A day earlier Trina posted a photo of the family's German shepherd, typing, "I am so grateful to have someone who is always overjoyed to see me and greet me with enthusiasm when I walk through the door."
I know what she means. Our pooch isn't as big, or nearly as smart as hers, but when we arrive at his pen, his tail wagging his body and his joy is every bit as uplifting. He gives me an upbeat start to each day when I greet him for the morning hike.
Trina on Day 9 posted "I am grateful for the music my children bring into the house." She told of arriving home to hear her 11-year-old singing favorite songs in her room and later her teen son strumming his guitar.

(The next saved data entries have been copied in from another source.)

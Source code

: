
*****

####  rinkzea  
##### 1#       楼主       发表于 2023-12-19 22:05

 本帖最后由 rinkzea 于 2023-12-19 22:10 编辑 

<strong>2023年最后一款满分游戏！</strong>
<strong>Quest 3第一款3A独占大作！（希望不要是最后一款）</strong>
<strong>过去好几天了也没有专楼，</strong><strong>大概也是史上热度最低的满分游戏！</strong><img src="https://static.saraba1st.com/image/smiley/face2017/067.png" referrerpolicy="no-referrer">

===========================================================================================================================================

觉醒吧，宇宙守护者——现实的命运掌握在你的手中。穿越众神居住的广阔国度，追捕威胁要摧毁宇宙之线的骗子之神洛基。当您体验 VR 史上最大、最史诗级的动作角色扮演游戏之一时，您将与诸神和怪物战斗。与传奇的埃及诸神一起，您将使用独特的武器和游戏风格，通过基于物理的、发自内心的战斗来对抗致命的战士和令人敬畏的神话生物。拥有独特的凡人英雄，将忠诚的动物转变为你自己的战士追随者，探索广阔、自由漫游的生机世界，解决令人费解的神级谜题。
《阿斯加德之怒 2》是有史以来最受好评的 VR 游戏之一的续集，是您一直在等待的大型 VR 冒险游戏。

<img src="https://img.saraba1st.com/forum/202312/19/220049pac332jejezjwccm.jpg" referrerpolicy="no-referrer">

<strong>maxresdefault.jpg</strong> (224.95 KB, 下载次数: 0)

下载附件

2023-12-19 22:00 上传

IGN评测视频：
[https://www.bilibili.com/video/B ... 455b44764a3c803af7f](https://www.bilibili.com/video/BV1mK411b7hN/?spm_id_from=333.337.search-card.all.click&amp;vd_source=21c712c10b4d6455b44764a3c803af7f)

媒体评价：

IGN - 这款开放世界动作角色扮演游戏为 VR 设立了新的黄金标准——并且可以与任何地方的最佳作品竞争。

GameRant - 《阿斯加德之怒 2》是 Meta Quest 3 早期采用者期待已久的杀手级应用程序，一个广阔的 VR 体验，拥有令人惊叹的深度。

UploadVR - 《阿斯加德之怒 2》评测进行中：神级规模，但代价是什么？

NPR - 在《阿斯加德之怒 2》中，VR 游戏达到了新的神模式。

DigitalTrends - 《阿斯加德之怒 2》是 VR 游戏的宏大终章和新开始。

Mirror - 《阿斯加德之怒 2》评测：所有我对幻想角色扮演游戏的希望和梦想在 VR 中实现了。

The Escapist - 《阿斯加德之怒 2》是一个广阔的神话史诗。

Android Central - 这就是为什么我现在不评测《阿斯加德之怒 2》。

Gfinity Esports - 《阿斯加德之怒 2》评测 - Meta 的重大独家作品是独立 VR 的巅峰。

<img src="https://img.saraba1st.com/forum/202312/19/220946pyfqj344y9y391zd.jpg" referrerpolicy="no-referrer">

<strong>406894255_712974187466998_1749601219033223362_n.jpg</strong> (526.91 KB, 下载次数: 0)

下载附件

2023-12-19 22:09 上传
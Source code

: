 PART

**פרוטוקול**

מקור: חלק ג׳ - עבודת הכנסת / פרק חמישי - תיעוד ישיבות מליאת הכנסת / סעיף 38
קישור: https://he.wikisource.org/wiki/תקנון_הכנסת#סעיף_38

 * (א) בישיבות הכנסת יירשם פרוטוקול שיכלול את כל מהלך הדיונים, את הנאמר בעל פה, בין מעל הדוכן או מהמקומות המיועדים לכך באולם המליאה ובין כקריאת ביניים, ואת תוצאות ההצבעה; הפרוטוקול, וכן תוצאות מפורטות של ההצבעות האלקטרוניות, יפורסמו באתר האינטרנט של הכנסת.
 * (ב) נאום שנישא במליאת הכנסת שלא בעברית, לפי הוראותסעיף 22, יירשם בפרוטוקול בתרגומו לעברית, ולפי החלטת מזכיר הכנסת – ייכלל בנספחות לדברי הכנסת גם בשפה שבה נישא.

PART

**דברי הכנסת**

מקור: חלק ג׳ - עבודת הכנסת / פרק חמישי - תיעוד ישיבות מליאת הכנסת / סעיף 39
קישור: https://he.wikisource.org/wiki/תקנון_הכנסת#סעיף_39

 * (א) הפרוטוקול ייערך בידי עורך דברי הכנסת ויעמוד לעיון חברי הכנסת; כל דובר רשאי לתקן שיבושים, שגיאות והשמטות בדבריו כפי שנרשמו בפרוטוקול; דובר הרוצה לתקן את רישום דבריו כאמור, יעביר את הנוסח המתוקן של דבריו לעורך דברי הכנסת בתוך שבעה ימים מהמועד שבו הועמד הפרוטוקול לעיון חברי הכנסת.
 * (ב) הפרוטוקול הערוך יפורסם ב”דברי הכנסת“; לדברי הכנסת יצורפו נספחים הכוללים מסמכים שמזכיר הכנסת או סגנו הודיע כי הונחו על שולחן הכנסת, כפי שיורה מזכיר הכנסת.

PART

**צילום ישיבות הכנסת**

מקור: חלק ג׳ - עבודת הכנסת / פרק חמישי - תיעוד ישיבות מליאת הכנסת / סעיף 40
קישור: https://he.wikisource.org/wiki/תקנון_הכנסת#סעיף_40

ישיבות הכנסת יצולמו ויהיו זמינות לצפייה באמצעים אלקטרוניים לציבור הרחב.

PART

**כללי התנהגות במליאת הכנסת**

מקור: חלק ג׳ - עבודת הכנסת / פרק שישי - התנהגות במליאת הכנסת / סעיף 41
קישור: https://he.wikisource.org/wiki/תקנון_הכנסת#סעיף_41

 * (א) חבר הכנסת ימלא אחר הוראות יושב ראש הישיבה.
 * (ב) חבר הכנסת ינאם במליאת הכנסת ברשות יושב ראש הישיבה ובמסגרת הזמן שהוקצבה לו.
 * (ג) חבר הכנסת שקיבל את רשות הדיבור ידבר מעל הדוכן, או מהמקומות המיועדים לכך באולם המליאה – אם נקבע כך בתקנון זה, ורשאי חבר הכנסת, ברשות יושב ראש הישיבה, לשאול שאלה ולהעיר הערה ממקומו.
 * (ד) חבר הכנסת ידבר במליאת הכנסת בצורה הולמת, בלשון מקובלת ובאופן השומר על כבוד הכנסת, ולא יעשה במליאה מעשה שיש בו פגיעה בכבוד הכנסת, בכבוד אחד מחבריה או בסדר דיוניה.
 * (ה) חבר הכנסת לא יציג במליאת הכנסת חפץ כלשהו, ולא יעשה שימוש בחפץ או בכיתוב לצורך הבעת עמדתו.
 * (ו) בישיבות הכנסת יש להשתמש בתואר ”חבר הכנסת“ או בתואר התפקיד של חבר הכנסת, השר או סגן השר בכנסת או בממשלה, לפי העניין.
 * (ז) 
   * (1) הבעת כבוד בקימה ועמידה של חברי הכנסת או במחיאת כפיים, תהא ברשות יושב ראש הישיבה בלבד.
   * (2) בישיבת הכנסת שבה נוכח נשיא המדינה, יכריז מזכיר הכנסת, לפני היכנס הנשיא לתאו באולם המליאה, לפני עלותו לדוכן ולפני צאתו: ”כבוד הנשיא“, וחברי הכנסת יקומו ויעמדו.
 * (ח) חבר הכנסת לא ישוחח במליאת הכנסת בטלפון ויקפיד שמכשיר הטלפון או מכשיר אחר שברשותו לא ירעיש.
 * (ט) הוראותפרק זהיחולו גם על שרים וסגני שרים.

But she is unlikely to share my grateful relief to have family holiday shopping done. Our scattered family will celebrate both holidays this week, a Thursday we have dubbed "Thankmas," with a tree of Christmas ornaments on one side and harvest symbols on the other.
As a result, we shop early.
It ought to be a delight to select gifts for the grandchildren. But it means shopping.
I've seen those articles on shopping addictions and how to avoid overspending. I can't quite relate. Quite the contrary. With the possible exception of bookstores, I've never liked to shop. Never.
Which explains why my parents added my name to their store credit cards when I was in college. They actually hoped that would prompt me to make some purchases, specifically clothing. It didn't work. Fashionable I'm not.
Curious, I wondered if I would find reports online of other non-shoppers.
There were a few, but the were pretty specific. They reported disliking in-store shopping because of aversions to people, blocked aisles, bratty kids, waiting in lines and the ease of overspending.
They liked the alternative - shopping online.
Not me. With the occasional exception when I know exactly what I want and find it at a reasonable price very quickly - and both are essential - online or in-store shopping are equally disagreeable.
Fortunately, my husband never lets me procrastinate as Christmas, or now, Thankmas, approaches.
He gently starts reminding me in early October. And in the weeks that follow. I call it nagging. He doesn't. I fret, but I know it is probably a good thing.
Which leads me to an entry I expect my daughter will make next week on her Facebook page.
I'm betting she will mark our anniversary day - the late November date of her wedding, ours 30 years earlier and that of her now-departed maternal grandparents three decades before.
We have a lot to celebrate thankfully.